**Your instructions**. Where the records below show a line containing "Start with adding", start copying; end with the line containing "Generally speaking, bilateral", and copy it too.

**Exercise inputs**.
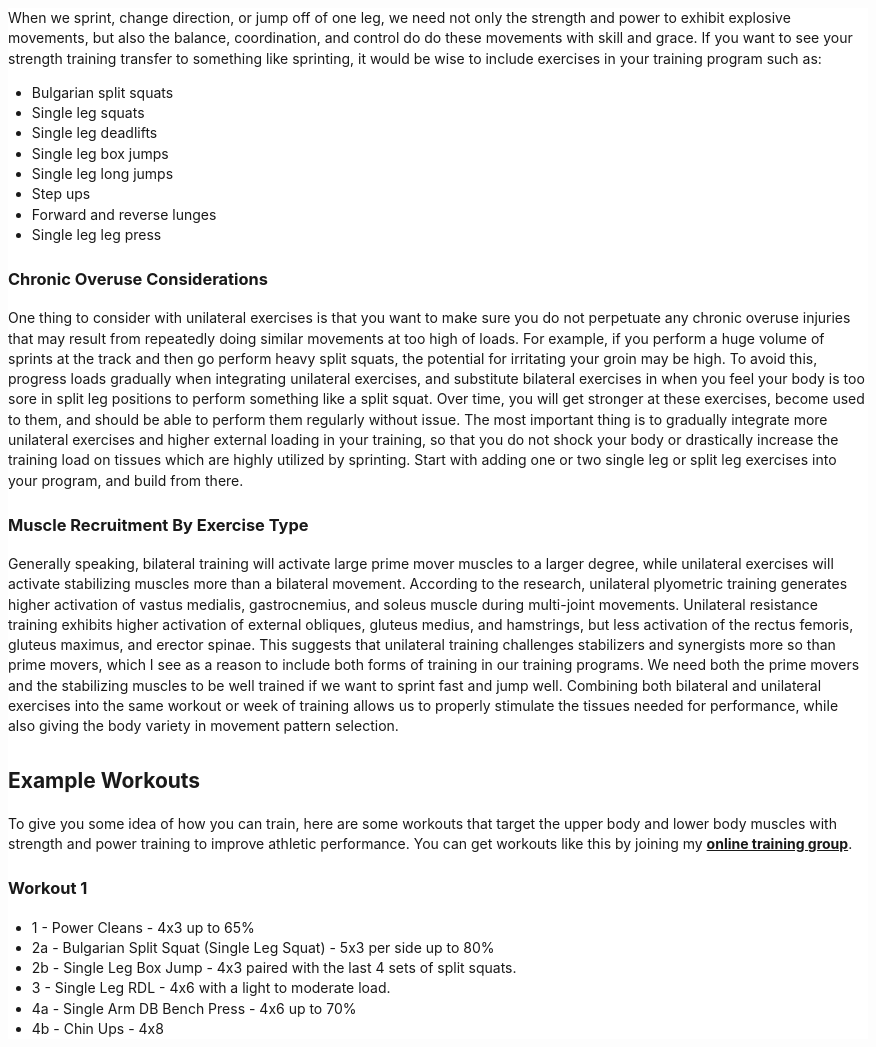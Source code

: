 When we sprint, change direction, or jump off of one leg, we need not only the strength and power to exhibit explosive movements, but also the balance, coordination, and control do do these movements with skill and grace.
If you want to see your strength training transfer to something like sprinting, it would be wise to include exercises in your training program such as:
  * Bulgarian split squats
  * Single leg squats
  * Single leg deadlifts
  * Single leg box jumps
  * Single leg long jumps
  * Step ups
  * Forward and reverse lunges
  * Single leg leg press


### Chronic Overuse Considerations
One thing to consider with unilateral exercises is that you want to make sure you do not perpetuate any chronic overuse injuries that may result from repeatedly doing similar movements at too high of loads. For example, if you perform a huge volume of sprints at the track and then go perform heavy split squats, the potential for irritating your groin may be high.
To avoid this, progress loads gradually when integrating unilateral exercises, and substitute bilateral exercises in when you feel your body is too sore in split leg positions to perform something like a split squat. Over time, you will get stronger at these exercises, become used to them, and should be able to perform them regularly without issue.
The most important thing is to gradually integrate more unilateral exercises and higher external loading in your training, so that you do not shock your body or drastically increase the training load on tissues which are highly utilized by sprinting.
Start with adding one or two single leg or split leg exercises into your program, and build from there.
### Muscle Recruitment By Exercise Type
Generally speaking, bilateral training will activate large prime mover muscles to a larger degree, while unilateral exercises will activate stabilizing muscles more than a bilateral movement.
According to the research, unilateral plyometric training generates higher activation of vastus medialis, gastrocnemius, and soleus muscle during multi-joint movements.
Unilateral resistance training exhibits higher activation of external obliques, gluteus medius, and hamstrings, but less activation of the rectus femoris, gluteus maximus, and erector spinae.
This suggests that unilateral training challenges stabilizers and synergists more so than prime movers, which I see as a reason to include both forms of training in our training programs.
We need both the prime movers and the stabilizing muscles to be well trained if we want to sprint fast and jump well. Combining both bilateral and unilateral exercises into the same workout or week of training allows us to properly stimulate the tissues needed for performance, while also giving the body variety in movement pattern selection.
## Example Workouts
To give you some idea of how you can train, here are some workouts that target the upper body and lower body muscles with strength and power training to improve athletic performance. You can get workouts like this by joining my **[online training group](https://sprintingworkouts.com/pages/online-training-athletes "online training group")**.
### Workout 1
  * 1 - Power Cleans - 4x3 up to 65%
  * 2a - Bulgarian Split Squat (Single Leg Squat) - 5x3 per side up to 80%
  * 2b - Single Leg Box Jump - 4x3 paired with the last 4 sets of split squats.
  * 3 - Single Leg RDL - 4x6 with a light to moderate load.
  * 4a - Single Arm DB Bench Press - 4x6 up to 70%
  * 4b - Chin Ups - 4x8
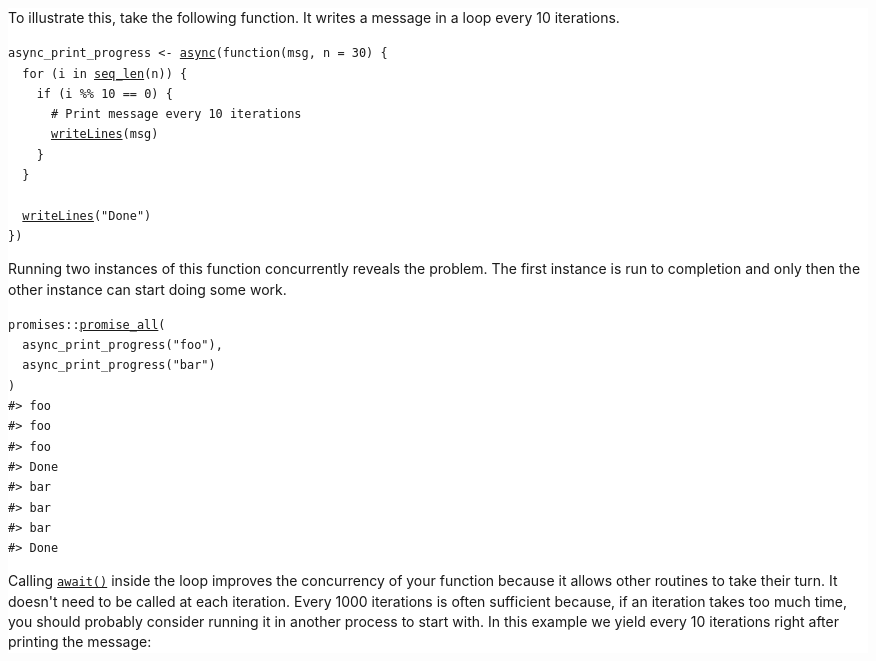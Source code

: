 To illustrate this, take the following function. It writes a message in a loop every 10 iterations.

<div class="highlight">

<pre class='chroma'><code class='language-r' data-lang='r'><span class='nv'>async_print_progress</span> <span class='o'>&lt;-</span> <span class='nf'><a href='https://rdrr.io/pkg/coro/man/async.html'>async</a></span><span class='o'>(</span><span class='kr'>function</span><span class='o'>(</span><span class='nv'>msg</span>, <span class='nv'>n</span> <span class='o'>=</span> <span class='m'>30</span><span class='o'>)</span> <span class='o'>&#123;</span>
  <span class='kr'>for</span> <span class='o'>(</span><span class='nv'>i</span> <span class='kr'>in</span> <span class='nf'><a href='https://rdrr.io/r/base/seq.html'>seq_len</a></span><span class='o'>(</span><span class='nv'>n</span><span class='o'>)</span><span class='o'>)</span> <span class='o'>&#123;</span>
    <span class='kr'>if</span> <span class='o'>(</span><span class='nv'>i</span> <span class='o'>%%</span> <span class='m'>10</span> <span class='o'>==</span> <span class='m'>0</span><span class='o'>)</span> <span class='o'>&#123;</span>
      <span class='c'># Print message every 10 iterations</span>
      <span class='nf'><a href='https://rdrr.io/r/base/writeLines.html'>writeLines</a></span><span class='o'>(</span><span class='nv'>msg</span><span class='o'>)</span>
    <span class='o'>&#125;</span>
  <span class='o'>&#125;</span>

  <span class='nf'><a href='https://rdrr.io/r/base/writeLines.html'>writeLines</a></span><span class='o'>(</span><span class='s'>"Done"</span><span class='o'>)</span>
<span class='o'>&#125;</span><span class='o'>)</span>
</code></pre>

</div>

Running two instances of this function concurrently reveals the problem. The first instance is run to completion and only then the other instance can start doing some work.

<div class="highlight">

<pre class='chroma'><code class='language-r' data-lang='r'><span class='nf'>promises</span><span class='nf'>::</span><span class='nf'><a href='https://rstudio.github.io/promises/reference/promise_all.html'>promise_all</a></span><span class='o'>(</span>
  <span class='nf'>async_print_progress</span><span class='o'>(</span><span class='s'>"foo"</span><span class='o'>)</span>,
  <span class='nf'>async_print_progress</span><span class='o'>(</span><span class='s'>"bar"</span><span class='o'>)</span>
<span class='o'>)</span>
<span class='c'>#&gt; foo</span>
<span class='c'>#&gt; foo</span>
<span class='c'>#&gt; foo</span>
<span class='c'>#&gt; Done</span>
<span class='c'>#&gt; bar</span>
<span class='c'>#&gt; bar</span>
<span class='c'>#&gt; bar</span>
<span class='c'>#&gt; Done</span>
</code></pre>

</div>

Calling [`await()`](https://rdrr.io/pkg/coro/man/async.html) inside the loop improves the concurrency of your function because it allows other routines to take their turn. It doesn't need to be called at each iteration. Every 1000 iterations is often sufficient because, if an iteration takes too much time, you should probably consider running it in another process to start with. In this example we yield every 10 iterations right after printing the message:
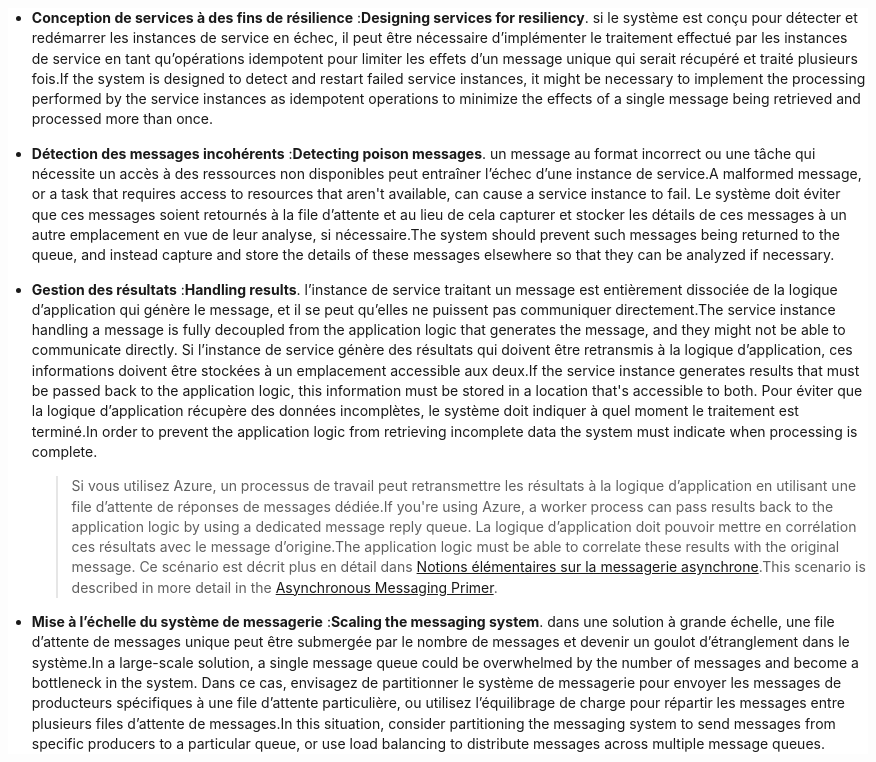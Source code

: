 - <span data-ttu-id="e9a69-148">**Conception de services à des fins de résilience** :</span><span class="sxs-lookup"><span data-stu-id="e9a69-148">**Designing services for resiliency**.</span></span> <span data-ttu-id="e9a69-149">si le système est conçu pour détecter et redémarrer les instances de service en échec, il peut être nécessaire d’implémenter le traitement effectué par les instances de service en tant qu’opérations idempotent pour limiter les effets d’un message unique qui serait récupéré et traité plusieurs fois.</span><span class="sxs-lookup"><span data-stu-id="e9a69-149">If the system is designed to detect and restart failed service instances, it might be necessary to implement the processing performed by the service instances as idempotent operations to minimize the effects of a single message being retrieved and processed more than once.</span></span>

- <span data-ttu-id="e9a69-150">**Détection des messages incohérents** :</span><span class="sxs-lookup"><span data-stu-id="e9a69-150">**Detecting poison messages**.</span></span> <span data-ttu-id="e9a69-151">un message au format incorrect ou une tâche qui nécessite un accès à des ressources non disponibles peut entraîner l’échec d’une instance de service.</span><span class="sxs-lookup"><span data-stu-id="e9a69-151">A malformed message, or a task that requires access to resources that aren't available, can cause a service instance to fail.</span></span> <span data-ttu-id="e9a69-152">Le système doit éviter que ces messages soient retournés à la file d’attente et au lieu de cela capturer et stocker les détails de ces messages à un autre emplacement en vue de leur analyse, si nécessaire.</span><span class="sxs-lookup"><span data-stu-id="e9a69-152">The system should prevent such messages being returned to the queue, and instead capture and store the details of these messages elsewhere so that they can be analyzed if necessary.</span></span>

- <span data-ttu-id="e9a69-153">**Gestion des résultats** :</span><span class="sxs-lookup"><span data-stu-id="e9a69-153">**Handling results**.</span></span> <span data-ttu-id="e9a69-154">l’instance de service traitant un message est entièrement dissociée de la logique d’application qui génère le message, et il se peut qu’elles ne puissent pas communiquer directement.</span><span class="sxs-lookup"><span data-stu-id="e9a69-154">The service instance handling a message is fully decoupled from the application logic that generates the message, and they might not be able to communicate directly.</span></span> <span data-ttu-id="e9a69-155">Si l’instance de service génère des résultats qui doivent être retransmis à la logique d’application, ces informations doivent être stockées à un emplacement accessible aux deux.</span><span class="sxs-lookup"><span data-stu-id="e9a69-155">If the service instance generates results that must be passed back to the application logic, this information must be stored in a location that's accessible to both.</span></span> <span data-ttu-id="e9a69-156">Pour éviter que la logique d’application récupère des données incomplètes, le système doit indiquer à quel moment le traitement est terminé.</span><span class="sxs-lookup"><span data-stu-id="e9a69-156">In order to prevent the application logic from retrieving incomplete data the system must indicate when processing is complete.</span></span>

     > <span data-ttu-id="e9a69-157">Si vous utilisez Azure, un processus de travail peut retransmettre les résultats à la logique d’application en utilisant une file d’attente de réponses de messages dédiée.</span><span class="sxs-lookup"><span data-stu-id="e9a69-157">If you're using Azure, a worker process can pass results back to the application logic by using a dedicated message reply queue.</span></span> <span data-ttu-id="e9a69-158">La logique d’application doit pouvoir mettre en corrélation ces résultats avec le message d’origine.</span><span class="sxs-lookup"><span data-stu-id="e9a69-158">The application logic must be able to correlate these results with the original message.</span></span> <span data-ttu-id="e9a69-159">Ce scénario est décrit plus en détail dans [Notions élémentaires sur la messagerie asynchrone](https://msdn.microsoft.com/library/dn589781.aspx).</span><span class="sxs-lookup"><span data-stu-id="e9a69-159">This scenario is described in more detail in the [Asynchronous Messaging Primer](https://msdn.microsoft.com/library/dn589781.aspx).</span></span>

- <span data-ttu-id="e9a69-160">**Mise à l’échelle du système de messagerie** :</span><span class="sxs-lookup"><span data-stu-id="e9a69-160">**Scaling the messaging system**.</span></span> <span data-ttu-id="e9a69-161">dans une solution à grande échelle, une file d’attente de messages unique peut être submergée par le nombre de messages et devenir un goulot d’étranglement dans le système.</span><span class="sxs-lookup"><span data-stu-id="e9a69-161">In a large-scale solution, a single message queue could be overwhelmed by the number of messages and become a bottleneck in the system.</span></span> <span data-ttu-id="e9a69-162">Dans ce cas, envisagez de partitionner le système de messagerie pour envoyer les messages de producteurs spécifiques à une file d’attente particulière, ou utilisez l’équilibrage de charge pour répartir les messages entre plusieurs files d’attente de messages.</span><span class="sxs-lookup"><span data-stu-id="e9a69-162">In this situation, consider partitioning the messaging system to send messages from specific producers to a particular queue, or use load balancing to distribute messages across multiple message queues.</span></span>
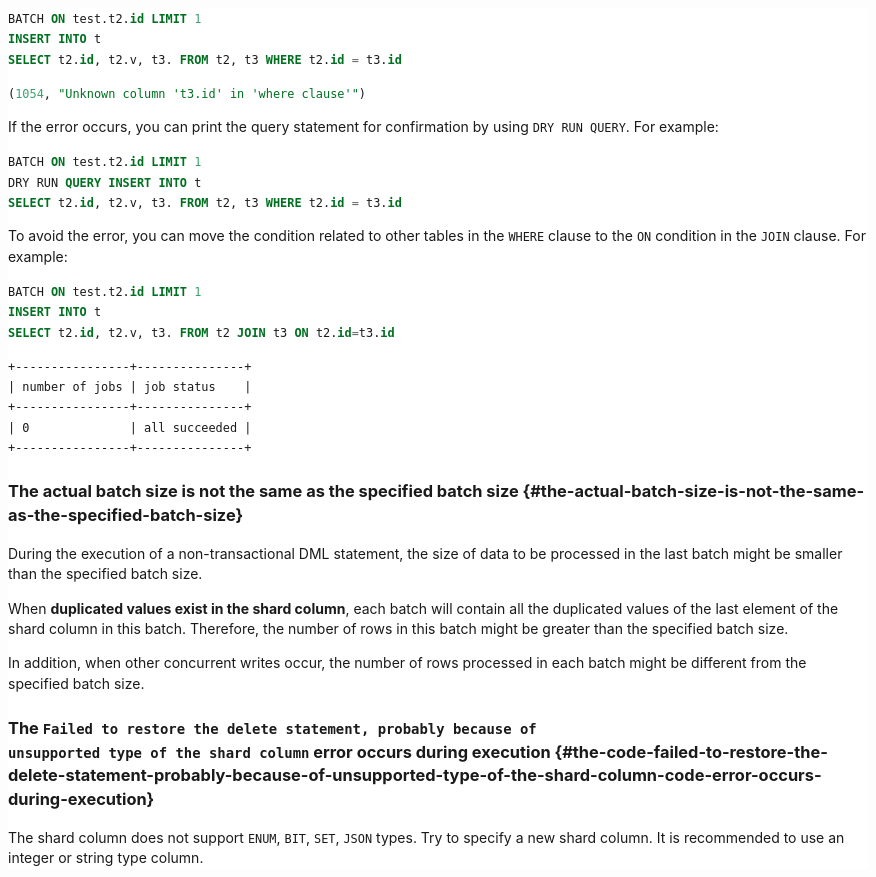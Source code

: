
 ```sql
BATCH ON test.t2.id LIMIT 1 
INSERT INTO t 
SELECT t2.id, t2.v, t3. FROM t2, t3 WHERE t2.id = t3.id
```

```sql
(1054, "Unknown column 't3.id' in 'where clause'")
```

If the error occurs, you can print the query statement for confirmation by using `DRY RUN QUERY`. For example:

```sql
BATCH ON test.t2.id LIMIT 1 
DRY RUN QUERY INSERT INTO t 
SELECT t2.id, t2.v, t3. FROM t2, t3 WHERE t2.id = t3.id
```

To avoid the error, you can move the condition related to other tables in the `WHERE` clause to the `ON` condition in the `JOIN` clause. For example:

```sql
BATCH ON test.t2.id LIMIT 1 
INSERT INTO t 
SELECT t2.id, t2.v, t3. FROM t2 JOIN t3 ON t2.id=t3.id
```

    +----------------+---------------+
    | number of jobs | job status    |
    +----------------+---------------+
    | 0              | all succeeded |
    +----------------+---------------+

### The actual batch size is not the same as the specified batch size {#the-actual-batch-size-is-not-the-same-as-the-specified-batch-size}

During the execution of a non-transactional DML statement, the size of data to be processed in the last batch might be smaller than the specified batch size.

When **duplicated values exist in the shard column**, each batch will contain all the duplicated values of the last element of the shard column in this batch. Therefore, the number of rows in this batch might be greater than the specified batch size.

In addition, when other concurrent writes occur, the number of rows processed in each batch might be different from the specified batch size.

### The <code>Failed to restore the delete statement, probably because of unsupported type of the shard column</code> error occurs during execution {#the-code-failed-to-restore-the-delete-statement-probably-because-of-unsupported-type-of-the-shard-column-code-error-occurs-during-execution}

The shard column does not support `ENUM`, `BIT`, `SET`, `JSON` types. Try to specify a new shard column. It is recommended to use an integer or string type column.
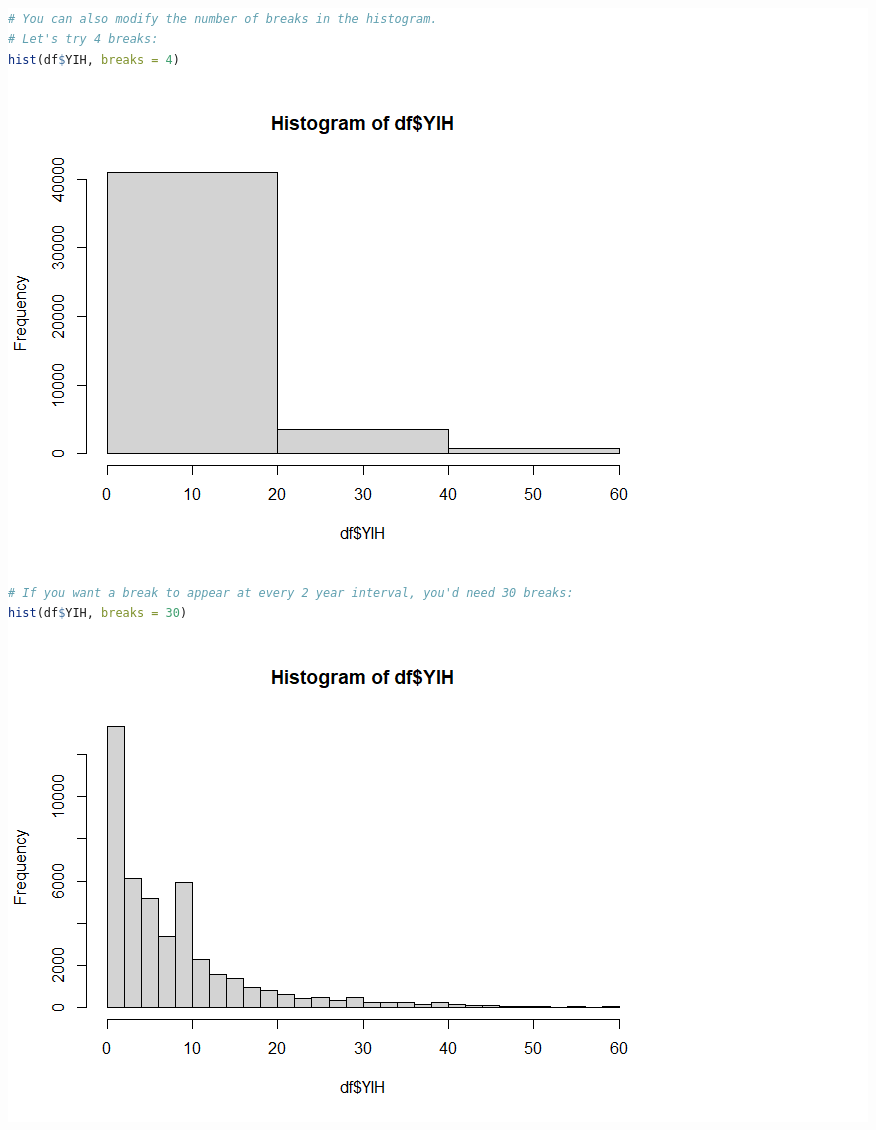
 ``` r
# You can also modify the number of breaks in the histogram.
# Let's try 4 breaks:
hist(df$YIH, breaks = 4)
```

![](3_Descriptive_Statistics_and_Graphics_files/figure-gfm/basic-graphs-5.png)

``` r
# If you want a break to appear at every 2 year interval, you'd need 30 breaks:
hist(df$YIH, breaks = 30)
```

![](3_Descriptive_Statistics_and_Graphics_files/figure-gfm/basic-graphs-6.png)
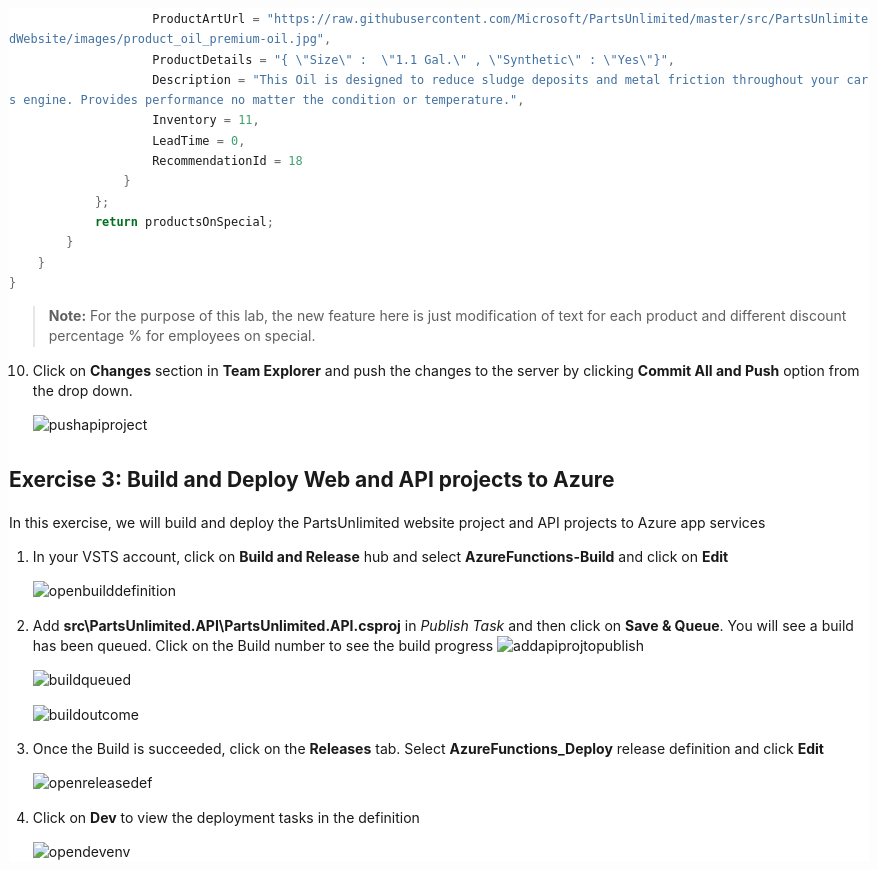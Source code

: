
 ```csharp
                    ProductArtUrl = "https://raw.githubusercontent.com/Microsoft/PartsUnlimited/master/src/PartsUnlimitedWebsite/images/product_oil_premium-oil.jpg",
                    ProductDetails = "{ \"Size\" :  \"1.1 Gal.\" , \"Synthetic\" : \"Yes\"}",
                    Description = "This Oil is designed to reduce sludge deposits and metal friction throughout your cars engine. Provides performance no matter the condition or temperature.",
                    Inventory = 11,
                    LeadTime = 0,
                    RecommendationId = 18
                }
            };
            return productsOnSpecial;
        }
    }
}
```

 >**Note:** For the purpose of this lab, the new feature here is just modification of text for each product and different discount percentage % for employees on special.

 10. Click on **Changes** section in **Team Explorer** and push the changes to the server by clicking **Commit All and Push** option from the drop down.

      ![pushapiproject](images/pushapiproject.png)

## Exercise 3: Build and Deploy Web and API projects to Azure

In this exercise, we will build and deploy the PartsUnlimited website project and API projects to Azure app services

1. In your VSTS account, click on **Build and Release** hub and select **AzureFunctions-Build** and click on **Edit**

   ![openbuilddefinition](images/openbuilddefinition.png)

2. Add **src\PartsUnlimited.API\PartsUnlimited.API.csproj** in *Publish Task* and then click on **Save & Queue**. 
You will see a build has been queued. Click on the Build number to see the build progress
    ![addapiprojtopublish](images/addapiprojtopublish.png)

    ![buildqueued](images/buildqueued.png)

    ![buildoutcome](images/buildoutcome.png)

3. Once the Build is succeeded, click on the **Releases** tab. Select **AzureFunctions_Deploy** release definition and click **Edit**

   ![openreleasedef](images/openreleasedef.png)

4. Click on **Dev** to view the deployment tasks in the definition

    ![opendevenv](images/opendevenv.png)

**Answer**.
Start with adding one or two single leg or split leg exercises into your program, and build from there.
### Muscle Recruitment By Exercise Type
Generally speaking, bilateral training will activate large prime mover muscles to a larger degree, while unilateral exercises will activate stabilizing muscles more than a bilateral movement.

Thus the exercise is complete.